As Sam sits down I ask if we’ve met before – we conclude that we haven’t but rather that I likely recognize him from a past interaction that took place at a beer festival.  As Sam notes, ‘he does love beer festivals’, a comment that at first might seem trivial.  As Sam re-counts the story of how Sawdust City came to be it becomes clear that beer festivals played an important role – and although he likely only meant that he enjoyed the experience and beer offered at festivals, one could be forgiven if they thought he was being more sentimental than that given their impact on the Sawdust story.

In 2005, Sam was travelling through France and Belgium on a trip that would end up having a significant impact on his life.  While attending a beer festival in Brussels, Sam’s view of beer and what it meant to him changed dramatically.  Before this trip, his admiration for beer was generally straightforward: he thought of beer in terms of a vocation only once before – jokingly when fresh out of university, he wasn’t a homebrewer, he simply enjoyed consuming beer.   At the time he had a good job buying and planning advertising for movies, although he wasn’t completely satisfied – “I was creating advertising for awful movies that should never have been made.”   It’s a familiar context for many, I’m sure – for Sam, the culmination of that moment in Brussels and the office life he returned to sparked the realization that he wanted to work with beer.

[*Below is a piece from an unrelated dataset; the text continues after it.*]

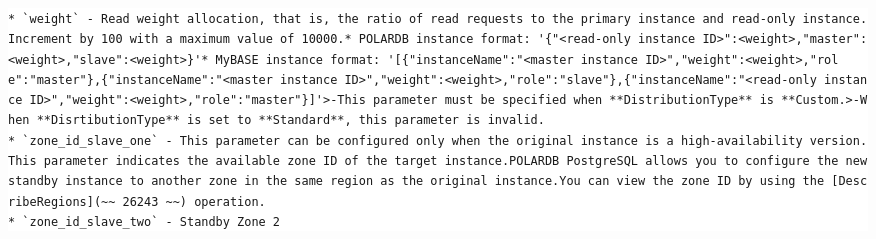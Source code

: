     * `weight` - Read weight allocation, that is, the ratio of read requests to the primary instance and read-only instance. Increment by 100 with a maximum value of 10000.* POLARDB instance format: '{"<read-only instance ID>":<weight>,"master":<weight>,"slave":<weight>}'* MyBASE instance format: '[{"instanceName":"<master instance ID>","weight":<weight>,"role":"master"},{"instanceName":"<master instance ID>","weight":<weight>,"role":"slave"},{"instanceName":"<read-only instance ID>","weight":<weight>,"role":"master"}]'>-This parameter must be specified when **DistributionType** is **Custom.>-When **DisrtibutionType** is set to **Standard**, this parameter is invalid.
    * `zone_id_slave_one` - This parameter can be configured only when the original instance is a high-availability version. This parameter indicates the available zone ID of the target instance.POLARDB PostgreSQL allows you to configure the new standby instance to another zone in the same region as the original instance.You can view the zone ID by using the [DescribeRegions](~~ 26243 ~~) operation.
    * `zone_id_slave_two` - Standby Zone 2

“I went to school for sports administration and business management because that’s what I thought I wanted to do but I was 18, I was basically an idiot.  And now I was almost 30 and I think everyone kind of gets to that point when they are approaching 30 and they get their first mid-mid-life crisis and you [have to decide] what do you really want to do.”

Anyone who has developed a more thoughtful appreciation for beer has likely had similar moments to the one Sam experienced in Brussels, but like most vacation-related epiphanies, the realities of our lives kick in and we talk ourselves out of it.  That moment in Brussels and the reality of his job was enough to convince Sam, though; there was no internal struggle, just the task of convincing his wife that logistically they could make it work.  I pushed on this because I thought for sure there had to be some hesitation – and not just because of logistics – but Sam was adamant that overall it was an easy decision – “It was easy outside of convincing my wife that I had to leave to go to another country for 6 months…In my mind I knew I had to go do this….”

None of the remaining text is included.